La “disestesia occlusale” è una condizione di disagio relativa al contatto tra i denti che persiste per più di sei mesi, in assenza di condizioni oggettive quali malocclusioni, disturbi dell’articolazione temporo-mandibolare o dei muscoli masticatori. Tale disturbo può insorgere di per sé, anche se spesso l’esordio avviene dopo cure odontoiatriche di tipo protesico o implantologico.
Il paziente riferisce discomfort diurno dovuto a contatto dentale anomalo, quando invece il contatto reciproco tra i denti dovrebbe essere inconsapevole. Condizioni quali elevato livello di stress, ansia, depressione o altre condizioni psichiatriche e un alterato processamento degli stimoli sensoriali a livello cerebrale possono contribuire all’insorgenza di tale disturbo.
La focalizzazione sul contatto dentale percepito come spiacevole o alterato e la preoccupazione eccessiva e prolungata creano le condizioni ideali per la cronicizzazione del problema (circolo vizioso). La ricerca scientifica in merito è ancora agli inizi, ma si ritiene che la disestesia occlusale sia più un disturbo psicosomatico che odontoiatrico in sé. Lo specialista riscontra una discrepanza, una sproporzione tra quanto percepito in bocca e riferito dal paziente, e quanto sia riscontrabile nei denti e nell’occlusione, mediante l’esame clinico ed eventuali indagini radiologiche.

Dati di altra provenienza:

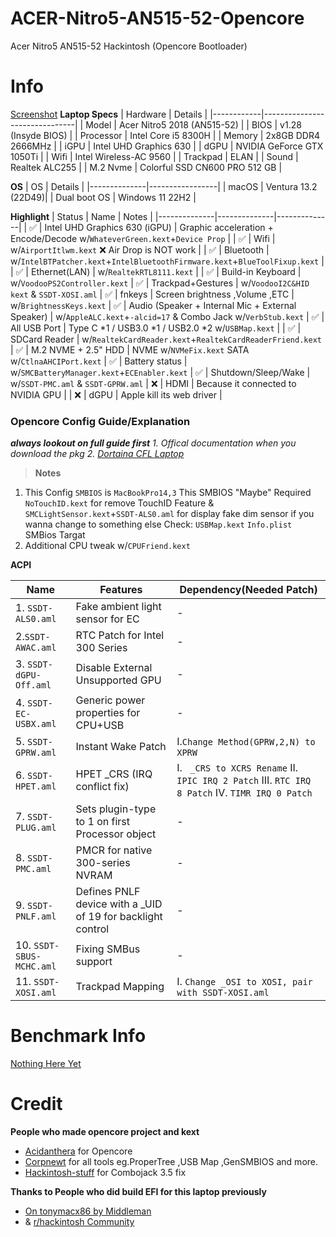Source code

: # ACER-Nitro5-AN515-52-Opencore
Acer Nitro5 AN515-52 Hackintosh (Opencore Bootloader)
# Info
[Screenshot](/image.png)
**Laptop Specs**
| Hardware | Details |
|------------|-------------------------------|
| Model | Acer Nitro5 2018 (AN515-52) |
| BIOS | v1.28 (Insyde BIOS) |
| Processor | Intel Core i5 8300H |
| Memory | 2x8GB DDR4 2666MHz |
| iGPU | Intel UHD Graphics 630 |
| dGPU | NVIDIA GeForce GTX 1050Ti |
| Wifi | Intel Wireless-AC 9560 |
| Trackpad | ELAN |
| Sound | Realtek ALC255 |
| M.2 Nvme | Colorful SSD CN600 PRO 512 GB |

**OS**
| OS | Details |
|--------------|-----------------|
| macOS | Ventura 13.2 (22D49)|
| Dual boot OS | Windows 11 22H2 |

**Highlight**
| Status | Name | Notes | 
|--------------|--------------|--------------|
| ✅ | Intel UHD Graphics 630 (iGPU) | Graphic acceleration + Encode/Decode w/`WhateverGreen.kext`+`Device Prop` |
| ✅ | Wifi | w/`AirportItlwm.kext` ❌ Air Drop is NOT work |
| ✅ | Bluetooth | w/`IntelBTPatcher.kext`+`IntelBluetoothFirmware.kext`+`BlueToolFixup.kext` |
| ✅ | Ethernet(LAN) | w/`RealtekRTL8111.kext` |
| ✅ | Build-in Keyboard | w/`VoodooPS2Controller.kext`
| ✅ | Trackpad+Gestures | w/`VoodooI2C&HID kext` & `SSDT-XOSI.aml`
| ✅ | fnkeys | Screen brightness ,Volume ,ETC | w/`BrightnessKeys.kext`
| ✅ | Audio (Speaker + Internal Mic + External Speaker) | w/`AppleALC.kext`+`-alcid=17` & Combo Jack w/`VerbStub.kext`
| ✅ | All USB Port | Type C *1 / USB3.0 *1 / USB2.0 *2 w/`USBMap.kext` |
| ✅ | SDCard Reader | w/`RealtekCardReader.kext`+`RealtekCardReaderFriend.kext`
| ✅ | M.2 NVME + 2.5" HDD | NVME w/`NVMeFix.kext` SATA w/`CtlnaAHCIPort.kext`
| ✅ | Battery status | w/`SMCBatteryManager.kext`+`ECEnabler.kext`
| ✅ | Shutdown/Sleep/Wake | w/`SSDT-PMC.aml` & `SSDT-GPRW.aml`
| ❌ | HDMI | Because it connected to NVIDIA GPU |
| ❌ | dGPU | Apple kill its web driver |

### Opencore Config Guide/Explanation
***always lookout on full guide first***
*1. Offical documentation when you download the pkg*
*2. [Dortaina CFL Laptop](https://dortania.github.io/OpenCore-Install-Guide/config-laptop.plist/coffee-lake.html#starting-point)*
>**Notes**
1. This Config `SMBIOS` is `MacBookPro14,3`
This SMBIOS "Maybe" Required `NoTouchID.kext` for remove TouchID Feature & `SMCLightSensor.kext`+`SSDT-ALS0.aml` for display fake dim sensor
if you wanna change to something else Check: `USBMap.kext` `Info.plist` SMBios Targat
2. Additional CPU tweak w/`CPUFriend.kext`

**ACPI**

| Name | Features | Dependency(Needed Patch) |
|--------------|--------------|----------------------------|
| 1. `SSDT-ALS0.aml` | Fake ambient light sensor for EC | - |
| 2.`SSDT-AWAC.aml` | RTC Patch for Intel 300 Series | - |
| 3. `SSDT-dGPU-Off.aml` | Disable External Unsupported GPU | - |
| 4. `SSDT-EC-USBX.aml` | Generic power properties for CPU+USB | - |
| 5. `SSDT-GPRW.aml` | Instant Wake Patch | I.`Change Method(GPRW,2,N) to XPRW`| - |
| 6. `SSDT-HPET.aml` | HPET _CRS (IRQ conflict fix) | I. ` _CRS to XCRS Rename` II. `IPIC IRQ 2 Patch` III. `RTC IRQ 8 Patch` IV. `TIMR IRQ 0 Patch`|
| 7. `SSDT-PLUG.aml` | Sets plugin-type to 1 on first Processor object | -|
| 8. `SSDT-PMC.aml` | PMCR for native 300-series NVRAM |-|
| 9. `SSDT-PNLF.aml` | Defines PNLF device with a _UID of 19 for backlight control |-|
| 10. `SSDT-SBUS-MCHC.aml` | Fixing SMBus support |-|
| 11. `SSDT-XOSI.aml` | Trackpad Mapping | I. `Change _OSI to XOSI, pair with SSDT-XOSI.aml`|

# Benchmark Info
[Nothing Here Yet](/image.png)

# Credit
**People who made opencore project and kext**
- [Acidanthera](https://github.com/acidanthera/) for Opencore
- [Corpnewt](https://github.com/corpnewt) for all tools eg.ProperTree ,USB Map ,GenSMBIOS and more.
- [Hackintosh-stuff](https://github.com/hackintosh-stuff/ComboJack) for Combojack 3.5 fix

**Thanks to People who did build EFI for this laptop previously**
- [On tonymacx86 by Middleman](https://www.tonymacx86.com/threads/guide-oc-monterey-acer-nitro-5-an515-52-core-i7-8750h-samsung-1tb-960-evo-pcie-nvme.319629/)
- & [r/hackintosh Community](https://www.reddit.com/r/hackintosh/)
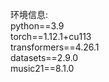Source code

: 环境信息:
<br>
python==3.9
<br>
torch==1.12.1+cu113
<br>
transformers==4.26.1
<br>
datasets==2.9.0
<br>
music21==8.1.0
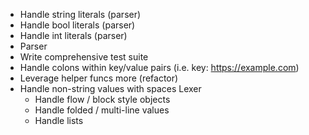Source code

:  * Handle string literals (parser)
 * Handle bool literals (parser)
 * Handle int literals (parser)
 * Parser
 * Write comprehensive test suite
 * Handle colons within key/value pairs (i.e. key: https://example.com)
 * Leverage helper funcs more (refactor)
 * Handle non-string values with spaces
 Lexer
    * Handle flow / block style objects
    * Handle folded / multi-line values
    * Handle lists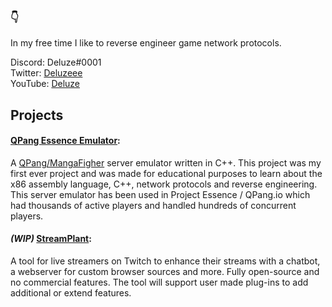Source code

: ### 👇

In my free time I like to reverse engineer game network protocols.

Discord: Deluze#0001\
Twitter: [Deluzeee](https://twitter.com/Deluzeee)\
YouTube: [Deluze](https://www.youtube.com/channel/UCpCdF7gxwsxikvYrqZNehPA)

## Projects

#### [QPang Essence Emulator](https://github.com/Deluze/qpang-essence-emulator):
A [QPang/MangaFigher](https://en.wikipedia.org/wiki/Manga_Fighter) server emulator written in C++. This project was my first ever project and was made for educational purposes to learn about the x86 assembly language, C++, network protocols and reverse engineering. This server emulator has been used in Project Essence / QPang.io which had thousands of active players and handled hundreds of concurrent players.

#### *(WIP)* [StreamPlant](https://github.com/Deluze/stream-plant):
A tool for live streamers on Twitch to enhance their streams with a chatbot, a webserver for custom browser sources and more. Fully open-source and no commercial features. The tool will support user made plug-ins to add additional or extend features. 
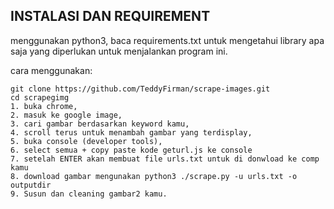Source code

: ## INSTALASI DAN REQUIREMENT

menggunakan python3, baca requirements.txt untuk mengetahui library apa saja yang diperlukan
untuk menjalankan program ini.


cara menggunakan:

    git clone https://github.com/TeddyFirman/scrape-images.git
    cd scrapegimg
    1. buka chrome,
    2. masuk ke google image,
    3. cari gambar berdasarkan keyword kamu,
    4. scroll terus untuk menambah gambar yang terdisplay,
    5. buka console (developer tools),
    6. select semua + copy paste kode geturl.js ke console
    7. setelah ENTER akan membuat file urls.txt untuk di donwload ke comp kamu
    8. download gambar mengunakan python3 ./scrape.py -u urls.txt -o outputdir
    9. Susun dan cleaning gambar2 kamu.


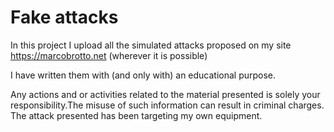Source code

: # Fake attacks

In this project I upload all the simulated attacks proposed on my site https://marcobrotto.net (wherever it is possible)

I have written them with (and only with) an educational purpose. 

Any actions and or activities related to the material presented is solely your responsibility.The misuse of such information can result in criminal charges. The attack presented has been targeting my own equipment.
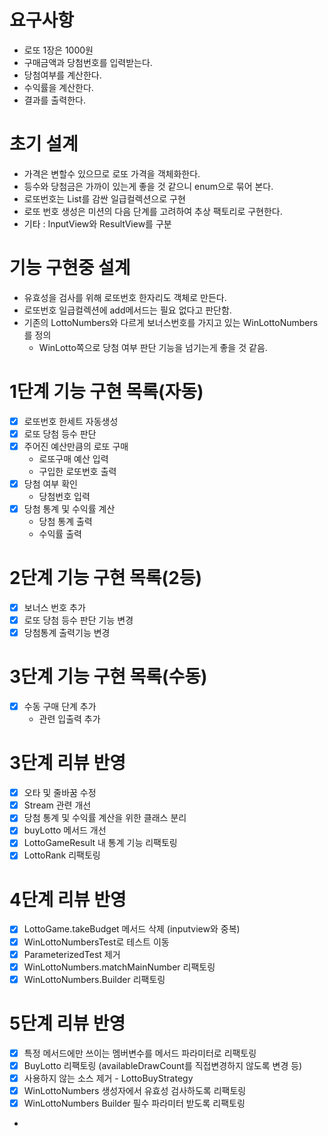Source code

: # 요구사항 
- 로또 1장은 1000원 
- 구매금액과 당첨번호를 입력받는다. 
- 당첨여부를 계산한다. 
- 수익률을 계산한다. 
- 결과를 출력한다.

# 초기 설계
- 가격은 변할수 있으므로 로또 가격을 객체화한다. 
- 등수와 당첨금은 가까이 있는게 좋을 것 같으니 enum으로 묶어 본다. 
- 로또번호는 List<Integer>를 감싼 일급컬렉션으로 구현
- 로또 번호 생성은 미션의 다음 단계를 고려하여 추상 팩토리로 구현한다.
- 기타 : InputView와 ResultView를 구분

# 기능 구현중 설계
- 유효성을 검사를 위해 로또번호 한자리도 객체로 만든다.
- 로또번호 일급컬렉션에 add메서드는 필요 없다고 판단함.
- 기존의 LottoNumbers와 다르게 보너스번호를 가지고 있는 WinLottoNumbers를 정의
  - WinLotto쪽으로 당첨 여부 판단 기능을 넘기는게 좋을 것 같음.

# 1단계 기능 구현 목록(자동)
- [X] 로또번호 한세트 자동생성
- [X] 로또 당첨 등수 판단
- [X] 주어진 예산만큼의 로또 구매
  - 로또구매 예산 입력 
  - 구입한 로또번호 출력
- [X] 당첨 여부 확인
  - 당첨번호 입력
- [X] 당첨 통계 및 수익률 계산
  - 당첨 통계 출력
  - 수익률 출력

# 2단계 기능 구현 목록(2등)
- [X] 보너스 번호 추가
- [X] 로또 당첨 등수 판단 기능 변경
- [X] 당첨통계 출력기능 변경

# 3단계 기능 구현 목록(수동)
- [X] 수동 구매 단계 추가 
  - 관련 입출력 추가


# 3단계 리뷰 반영
- [X] 오타 및 줄바꿈 수정
- [X] Stream 관련 개선
- [X] 당첨 통계 및 수익률 계산을 위한 클래스 분리
- [X] buyLotto 메서드 개선
- [X] LottoGameResult 내 통계 기능 리팩토링 
- [X] LottoRank 리팩토링

# 4단계 리뷰 반영
- [X] LottoGame.takeBudget 메서드 삭제 (inputview와 중복)
- [X] WinLottoNumbersTest로 테스트 이동
- [X] ParameterizedTest 제거
- [X] WinLottoNumbers.matchMainNumber 리팩토링
- [X] WinLottoNumbers.Builder 리팩토링

# 5단계 리뷰 반영
- [X] 특정 메서드에만 쓰이는 멤버변수를 메서드 파라미터로 리팩토링
- [X] BuyLotto 리팩토링 (availableDrawCount를 직접변경하지 않도록 변경 등)
- [X] 사용하지 않는 소스 제거 - LottoBuyStrategy
- [X] WinLottoNumbers 생성자에서 유효성 검사하도록 리팩토링
- [X] WinLottoNumbers Builder 필수 파라미터 받도록 리팩토링
- 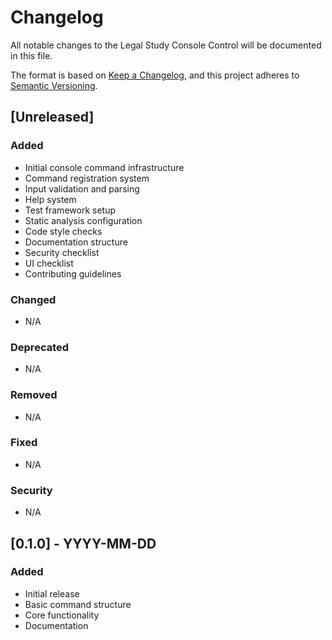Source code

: # Changelog

All notable changes to the Legal Study Console Control will be documented in this file.

The format is based on [Keep a Changelog](https://keepachangelog.com/en/1.0.0/),
and this project adheres to [Semantic Versioning](https://semver.org/spec/v2.0.0.html).

## [Unreleased]

### Added
- Initial console command infrastructure
- Command registration system
- Input validation and parsing
- Help system
- Test framework setup
- Static analysis configuration
- Code style checks
- Documentation structure
- Security checklist
- UI checklist
- Contributing guidelines

### Changed
- N/A

### Deprecated
- N/A

### Removed
- N/A

### Fixed
- N/A

### Security
- N/A

## [0.1.0] - YYYY-MM-DD

### Added
- Initial release
- Basic command structure
- Core functionality
- Documentation 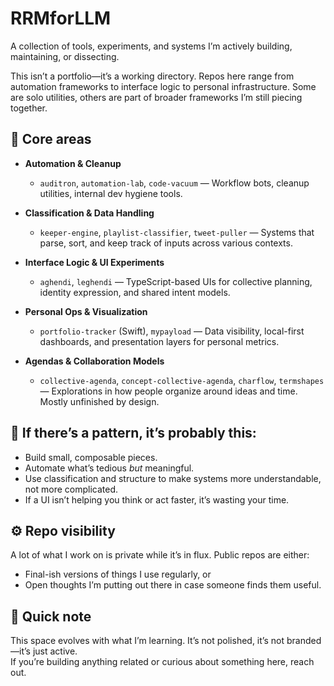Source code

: # RRMforLLM

A collection of tools, experiments, and systems I’m actively building, maintaining, or dissecting.

This isn’t a portfolio—it’s a working directory. Repos here range from automation frameworks to interface logic to personal infrastructure. Some are solo utilities, others are part of broader frameworks I’m still piecing together.

## 🔧 Core areas

- **Automation & Cleanup**
  - `auditron`, `automation-lab`, `code-vacuum` — Workflow bots, cleanup utilities, internal dev hygiene tools.
  
- **Classification & Data Handling**
  - `keeper-engine`, `playlist-classifier`, `tweet-puller` — Systems that parse, sort, and keep track of inputs across various contexts.
  
- **Interface Logic & UI Experiments**
  - `aghendi`, `leghendi` — TypeScript-based UIs for collective planning, identity expression, and shared intent models.

- **Personal Ops & Visualization**
  - `portfolio-tracker` (Swift), `mypayload` — Data visibility, local-first dashboards, and presentation layers for personal metrics.

- **Agendas & Collaboration Models**
  - `collective-agenda`, `concept-collective-agenda`, `charflow`, `termshapes` — Explorations in how people organize around ideas and time. Mostly unfinished by design.

## 🧠 If there’s a pattern, it’s probably this:

- Build small, composable pieces.
- Automate what’s tedious *but* meaningful.
- Use classification and structure to make systems more understandable, not more complicated.
- If a UI isn’t helping you think or act faster, it’s wasting your time.

## ⚙️ Repo visibility

A lot of what I work on is private while it’s in flux. Public repos are either:
- Final-ish versions of things I use regularly, or
- Open thoughts I’m putting out there in case someone finds them useful.

## 👋 Quick note

This space evolves with what I’m learning. It’s not polished, it’s not branded—it’s just active.  
If you’re building anything related or curious about something here, reach out.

La gestione ottimale prevede prima di tutto una valutazione che includa anche gli aspetti psicologici e sociali, per identificare fattori causali che non dipendono dalla bocca; secondariamente, la pianificazione di un trattamento multi-modale, che può prevedere terapia farmacologica, tecniche di rilassamento e psicoterapia cognitivo-comportamentale. Un simile intervento implica la gestione del caso da parte di un team multi–disciplinare, che includa odontoiatra, medico e psicoterapeuta. Gli esperti tendono a ritenere utile soltanto in una primissima fase di trattamento, o a volte persino controproducente, l’applicazione di un bite o dispositivo occlusale, che riduca effettivamente i contatti dentali e il tono dei muscoli masticatori: tale provvedimento, infatti, può rinforzare nel paziente la convinzione che ci sia un problema di occlusione oggettivo e “da sistemare”.